* WHAT IS BEING ASKED *
Where the word "code" occurs in a line of the data, return the whole line.

(Dataset excerpts)
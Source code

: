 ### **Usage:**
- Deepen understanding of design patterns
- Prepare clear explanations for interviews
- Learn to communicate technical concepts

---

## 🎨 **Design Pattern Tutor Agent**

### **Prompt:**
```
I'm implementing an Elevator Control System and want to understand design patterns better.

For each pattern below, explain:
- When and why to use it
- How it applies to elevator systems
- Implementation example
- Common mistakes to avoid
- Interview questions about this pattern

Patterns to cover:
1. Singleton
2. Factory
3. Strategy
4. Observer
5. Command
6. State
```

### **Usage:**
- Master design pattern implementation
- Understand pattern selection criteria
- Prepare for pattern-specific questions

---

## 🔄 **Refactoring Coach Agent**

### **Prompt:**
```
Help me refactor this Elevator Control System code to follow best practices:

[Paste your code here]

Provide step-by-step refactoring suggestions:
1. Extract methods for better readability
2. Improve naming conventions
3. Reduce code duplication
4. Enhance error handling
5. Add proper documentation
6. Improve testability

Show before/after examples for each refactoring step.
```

* RESPONSE TO THIS TASK *
Source code
Help me refactor this Elevator Control System code to follow best practices:
[Paste your code here]
3. Reduce code duplication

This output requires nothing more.